Warner Bros. Discovery shareholders voted overwhelmingly to approve the $110 billion sale of the company to Paramount Skydance, clearing a major hurdle in a deal that could reshape Hollywood’s media landscape. The approval, based on a preliminary count from a special meeting held on Thursday, values the transaction at $31 per share in cash, with debt pushing the total valuation near $111 billion. This ends a months-long bidding war that saw Netflix initially win Warner Bros.’ favor with a $72 billion offer, only to be outbid by Paramount’s higher cash proposal.
The combined entity would bring together HBO Max and Paramount+, two of the largest streaming platforms in the U.S., alongside Warner’s library of franchises like “Harry Potter” and Paramount’s “Top Gun” and CBS news division. Analysts project the merged company could reach roughly 200 million gross streaming subscribers, surpassing all competitors except Netflix. Needham’s Laura Martin noted the combination would eliminate redundant mid-tier over-the-top services in favor of a unified global platform with stronger pricing power and advertising potential.
Despite shareholder support, the deal remains subject to regulatory scrutiny, with critics warning of further consolidation in an industry already dominated by a few major players. Warner shareholders also rejected a separate proposal outlining post-merger executive payments, signaling unease over compensation structures even as they endorsed the sale. The CinemaCon attendee wearing a pin opposing the merger in Las Vegas last week reflected broader industry concern that fewer studios could signify reduced creative choices and job losses for writers, directors, and actors.
Paramount Skydance has committed to producing at least 30 theatrical films annually if the deal closes, which is expected in the third quarter of 2026 pending regulatory clearances. For Netflix, the collapse of its bid has been viewed by some investors as a relief, removing a complex debt-laden scenario and allowing the company to refocus on scaling its advertising business. BMO analyst Brian J. Pitz noted a “cleaner Netflix story” emerging as the bidding war concludes.
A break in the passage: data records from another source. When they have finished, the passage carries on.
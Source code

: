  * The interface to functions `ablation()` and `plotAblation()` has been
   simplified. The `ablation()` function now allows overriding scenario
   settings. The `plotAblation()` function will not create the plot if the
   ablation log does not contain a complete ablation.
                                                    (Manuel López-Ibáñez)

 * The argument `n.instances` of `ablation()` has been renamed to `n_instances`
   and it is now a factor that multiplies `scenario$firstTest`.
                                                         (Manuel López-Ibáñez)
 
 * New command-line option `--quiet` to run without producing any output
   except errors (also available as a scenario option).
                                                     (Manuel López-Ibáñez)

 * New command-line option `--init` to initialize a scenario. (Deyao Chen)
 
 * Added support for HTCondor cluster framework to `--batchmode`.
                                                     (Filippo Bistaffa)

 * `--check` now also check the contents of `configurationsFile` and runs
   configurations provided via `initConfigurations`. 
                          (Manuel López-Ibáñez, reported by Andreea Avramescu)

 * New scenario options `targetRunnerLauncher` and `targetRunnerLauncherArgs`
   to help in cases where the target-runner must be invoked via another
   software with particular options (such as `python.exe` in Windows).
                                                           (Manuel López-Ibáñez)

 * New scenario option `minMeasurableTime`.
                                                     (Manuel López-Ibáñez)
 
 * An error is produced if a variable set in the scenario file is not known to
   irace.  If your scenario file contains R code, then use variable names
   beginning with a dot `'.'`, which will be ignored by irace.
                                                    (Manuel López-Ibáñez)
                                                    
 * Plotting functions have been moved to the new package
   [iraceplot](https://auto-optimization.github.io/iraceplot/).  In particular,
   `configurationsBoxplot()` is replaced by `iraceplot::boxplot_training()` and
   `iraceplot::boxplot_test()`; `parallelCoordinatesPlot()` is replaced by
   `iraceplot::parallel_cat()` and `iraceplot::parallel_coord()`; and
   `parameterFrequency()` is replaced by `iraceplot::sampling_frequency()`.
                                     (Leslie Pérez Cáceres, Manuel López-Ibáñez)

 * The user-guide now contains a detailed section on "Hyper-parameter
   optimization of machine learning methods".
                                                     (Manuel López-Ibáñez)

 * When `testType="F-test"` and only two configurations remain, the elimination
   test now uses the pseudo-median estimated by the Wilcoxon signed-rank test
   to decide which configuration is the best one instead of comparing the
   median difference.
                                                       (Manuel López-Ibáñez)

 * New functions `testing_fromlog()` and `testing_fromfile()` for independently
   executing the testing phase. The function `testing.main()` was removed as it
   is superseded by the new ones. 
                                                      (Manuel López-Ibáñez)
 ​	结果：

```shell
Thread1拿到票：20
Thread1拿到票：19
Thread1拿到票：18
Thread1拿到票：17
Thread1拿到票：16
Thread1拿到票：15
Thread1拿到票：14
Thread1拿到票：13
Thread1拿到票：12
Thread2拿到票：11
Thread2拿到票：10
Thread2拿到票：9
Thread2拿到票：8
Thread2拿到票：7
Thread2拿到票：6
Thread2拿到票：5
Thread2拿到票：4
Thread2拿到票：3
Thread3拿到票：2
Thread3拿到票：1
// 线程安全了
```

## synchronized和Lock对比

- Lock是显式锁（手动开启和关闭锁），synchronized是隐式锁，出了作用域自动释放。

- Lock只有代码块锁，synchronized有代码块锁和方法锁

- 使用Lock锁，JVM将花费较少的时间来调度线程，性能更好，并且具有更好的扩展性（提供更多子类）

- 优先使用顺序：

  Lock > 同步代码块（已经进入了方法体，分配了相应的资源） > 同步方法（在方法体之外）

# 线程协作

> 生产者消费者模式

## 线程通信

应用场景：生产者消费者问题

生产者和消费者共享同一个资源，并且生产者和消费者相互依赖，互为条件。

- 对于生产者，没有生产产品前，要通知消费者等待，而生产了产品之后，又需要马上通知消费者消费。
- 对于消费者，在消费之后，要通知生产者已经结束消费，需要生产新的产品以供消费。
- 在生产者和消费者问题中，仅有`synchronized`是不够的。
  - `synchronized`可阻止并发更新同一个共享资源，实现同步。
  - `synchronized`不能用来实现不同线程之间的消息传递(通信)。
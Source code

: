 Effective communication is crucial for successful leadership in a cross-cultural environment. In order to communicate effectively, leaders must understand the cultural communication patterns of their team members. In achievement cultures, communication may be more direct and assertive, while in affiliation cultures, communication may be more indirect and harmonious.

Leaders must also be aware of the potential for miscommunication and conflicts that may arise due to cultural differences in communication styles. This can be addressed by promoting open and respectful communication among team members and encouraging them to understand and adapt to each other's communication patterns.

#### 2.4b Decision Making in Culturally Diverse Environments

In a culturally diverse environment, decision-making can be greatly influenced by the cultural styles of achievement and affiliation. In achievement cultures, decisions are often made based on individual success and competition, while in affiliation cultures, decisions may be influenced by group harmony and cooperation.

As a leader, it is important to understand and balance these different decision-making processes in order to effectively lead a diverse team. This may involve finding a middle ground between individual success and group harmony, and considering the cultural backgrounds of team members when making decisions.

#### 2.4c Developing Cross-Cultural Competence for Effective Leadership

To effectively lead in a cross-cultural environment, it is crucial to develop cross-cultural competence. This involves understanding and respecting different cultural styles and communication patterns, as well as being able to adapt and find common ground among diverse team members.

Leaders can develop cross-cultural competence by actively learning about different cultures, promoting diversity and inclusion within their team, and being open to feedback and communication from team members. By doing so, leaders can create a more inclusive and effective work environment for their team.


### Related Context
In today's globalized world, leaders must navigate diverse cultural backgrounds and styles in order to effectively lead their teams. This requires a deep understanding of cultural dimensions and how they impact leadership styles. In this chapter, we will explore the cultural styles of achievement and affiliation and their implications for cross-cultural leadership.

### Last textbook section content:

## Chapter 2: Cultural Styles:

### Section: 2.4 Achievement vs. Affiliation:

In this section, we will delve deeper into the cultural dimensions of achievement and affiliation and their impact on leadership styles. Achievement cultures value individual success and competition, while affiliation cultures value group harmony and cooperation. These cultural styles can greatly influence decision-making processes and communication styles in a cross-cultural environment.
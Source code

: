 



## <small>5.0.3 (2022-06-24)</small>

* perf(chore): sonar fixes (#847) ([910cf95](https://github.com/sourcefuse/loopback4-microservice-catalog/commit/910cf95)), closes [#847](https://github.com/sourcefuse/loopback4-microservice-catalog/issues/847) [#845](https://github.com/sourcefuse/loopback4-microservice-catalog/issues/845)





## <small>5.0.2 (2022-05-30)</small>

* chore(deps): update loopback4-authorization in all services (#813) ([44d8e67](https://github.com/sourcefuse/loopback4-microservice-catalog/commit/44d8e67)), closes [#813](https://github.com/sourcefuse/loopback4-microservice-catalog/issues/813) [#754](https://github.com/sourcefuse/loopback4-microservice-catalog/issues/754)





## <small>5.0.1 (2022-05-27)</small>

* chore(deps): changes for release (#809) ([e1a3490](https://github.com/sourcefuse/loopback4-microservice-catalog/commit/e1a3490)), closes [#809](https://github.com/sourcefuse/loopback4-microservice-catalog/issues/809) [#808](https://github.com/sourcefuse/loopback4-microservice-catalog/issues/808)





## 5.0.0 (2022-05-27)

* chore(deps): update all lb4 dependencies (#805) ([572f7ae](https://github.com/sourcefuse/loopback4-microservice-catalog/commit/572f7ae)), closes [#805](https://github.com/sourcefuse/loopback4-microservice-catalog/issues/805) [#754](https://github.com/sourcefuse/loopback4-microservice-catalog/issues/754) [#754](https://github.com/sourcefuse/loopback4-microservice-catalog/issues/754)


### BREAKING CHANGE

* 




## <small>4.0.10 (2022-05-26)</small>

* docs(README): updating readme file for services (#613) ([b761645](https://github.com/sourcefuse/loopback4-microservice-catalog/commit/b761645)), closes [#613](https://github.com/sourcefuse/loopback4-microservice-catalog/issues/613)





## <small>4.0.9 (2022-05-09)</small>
For more on this story, see WBD Shareholders Vote on Paramount Merger Amid Union and Political Opposition.
How the deal changes the streaming and studio landscape
The merger unites two of the three largest traditional media companies with major streaming ambitions, creating a entity with combined scale in content libraries, distribution, and advertising inventory. Unlike pure-play streamers, the recent company would control both legacy TV networks and direct-to-consumer platforms, potentially giving it leverage in negotiations with advertisers, and distributors. The integration of HBO Max’s prestige content with Paramount+’s broad appeal aims to reduce churn and increase engagement across demographics.

Why regulators and industry groups are pushing back
Antitrust enforcers and creative unions have raised alarms about reduced competition in both content creation and distribution, arguing that fewer buyers for scripts and fewer platforms for distribution could suppress wages and limit creative risk-taking. The opposition letter signed by thousands of industry professionals cites fears of homogenized output and fewer greenlights for niche or innovative projects. State-level attorneys general or federal courts could still intervene before closing, despite the current administration’s historically permissive stance on mergers.

This follows our earlier report, 3,000 Industry Professionals Urge Regulators to Block Paramount-Warner Merger.
What Netflix gains from the failed bid
With the Paramount-Skydance offer now backed by shareholders, Netflix is freed from the financial and strategic complexity of pursuing Warner Bros., allowing it to double down on its core streaming model and advertising expansion. Investors had expressed concern over the debt burden Warner would have brought to a combined entity, and Netflix’s stock movement reflected relief once the bidding war ended. The company can now pursue its goal of building a $10 billion+ advertising business without the distraction of a contested takeover.
Will the merger face legal challenges before closing?
Yes, the deal still awaits regulatory approvals in the U.S. And potentially abroad, and critics have signaled they may pursue legal action to block it on antitrust grounds, though no formal challenges have been filed yet.
How will the combined company handle overlapping services like HBO Max and Paramount+?
According to analysts cited in the sources, the company plans to consolidate its streaming offerings into a single global platform rather than maintain three mid-tier services, aiming to improve efficiency and competitiveness in subscriber acquisition and ad revenue.